Guest post by Phil Buchanan, president of The Center for Effective Philanthropy
This is the first in a series of six blog posts, which was originally featured on the CEP Blog.
One of the great puzzles of the day is that we increasingly look, starry-eyed, to business and markets to address or even solve our social problems.
We idealize companies and markets in a way that defies reality, creates unrealistic expectations, diminishes the contributions (past, present, and future) of nonprofits, and confuses our conversation about the very challenges we face. We do so despite the unrelenting procession of examples of the downsides of unchecked pursuit of profit. And in so doing, we run the risk of dismissing the vital role of nonprofits: organizations seeking to make a difference without the pressure and potential conflicts that come with the profit motive.
When I say “we,” I refer to those inside and outside the nonprofit sector who have adopted the business-as-savior perspective. The problem is widespread.
In fact, I believe the nonprofit sector may be losing the public battle to define itself – as MBA programs have increasingly become the centers of discussion about “social impact” and then sought to claim that mantle as the province of business. The November 2011 Harvard Business Review cover proclaims that “great companies… create value for society, solve the world’s problems, and still make money, too.”
Reading this kind of breathless coverage, many may conclude that we don’t really need the nonprofit sector anymore.
But we do.
Let me be clear. Business has an important – indeed crucial – role to play in improving our society.

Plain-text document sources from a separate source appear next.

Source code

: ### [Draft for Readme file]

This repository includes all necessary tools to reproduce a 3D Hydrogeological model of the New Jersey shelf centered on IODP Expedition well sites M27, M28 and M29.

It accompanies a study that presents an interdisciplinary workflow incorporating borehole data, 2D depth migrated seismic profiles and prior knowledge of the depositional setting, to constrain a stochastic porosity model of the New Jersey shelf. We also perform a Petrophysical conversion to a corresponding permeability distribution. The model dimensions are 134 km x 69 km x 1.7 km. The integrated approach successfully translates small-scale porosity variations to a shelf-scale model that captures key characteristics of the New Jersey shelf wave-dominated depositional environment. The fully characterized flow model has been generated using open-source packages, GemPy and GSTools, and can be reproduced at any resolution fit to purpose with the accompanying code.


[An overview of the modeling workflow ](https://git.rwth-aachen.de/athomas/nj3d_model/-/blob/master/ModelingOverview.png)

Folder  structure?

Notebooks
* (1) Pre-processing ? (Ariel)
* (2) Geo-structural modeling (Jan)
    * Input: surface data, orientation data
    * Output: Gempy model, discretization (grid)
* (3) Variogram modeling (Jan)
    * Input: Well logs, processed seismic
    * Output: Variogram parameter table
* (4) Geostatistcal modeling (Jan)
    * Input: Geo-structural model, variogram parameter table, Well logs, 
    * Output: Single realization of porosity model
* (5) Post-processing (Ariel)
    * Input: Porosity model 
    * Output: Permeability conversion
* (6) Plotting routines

And I fully acknowledge that it is true that many foundations and nonprofits (like many businesses and government agencies) are woefully ineffective. I know. I have spent the past decade working to help foundations improve their effectiveness, and I’d be the first to concede that there is much work to do. That said, I have spent time as a management consultant to corporations, and there is much work to be done there, too.
No doubt, we must continue to push harder to maximize the effectiveness of foundations and other nonprofit organizations (just as corporations and government should improve their performance). We must push for greater clarity on the part of organizations with respect to their goals – and their strategies to achieve those goals. We must support organizations in developing the capacities for disciplined implementation of those strategies. And we must develop sound performance indicators, continually improving on the basis of what we learn about what works and what doesn’t.
These are the challenges we face and we must rise up to meet them. Sometimes, it may make sense to adapt approaches that are more common in business to the nonprofit world. Often, it won’t.
But, regardless, we need to do our work in a way that is rooted in a deep understanding of the particular role and context of nonprofit organizations, rather than in a way that assumes that “business thinking” and market approaches represent the secret formula for nonprofit success. We must be clear that the advocacy of those pushing market-based solutions for all of our social problems, which sometimes takes on a cultish feel, is misguided. It won’t work, and it threatens to undermine the public’s understanding and appreciation of the vital role of the nonprofit sector as distinct from business and government.
I believe that we need to do a better job articulating the role of the nonprofit sector, and that we need to start now.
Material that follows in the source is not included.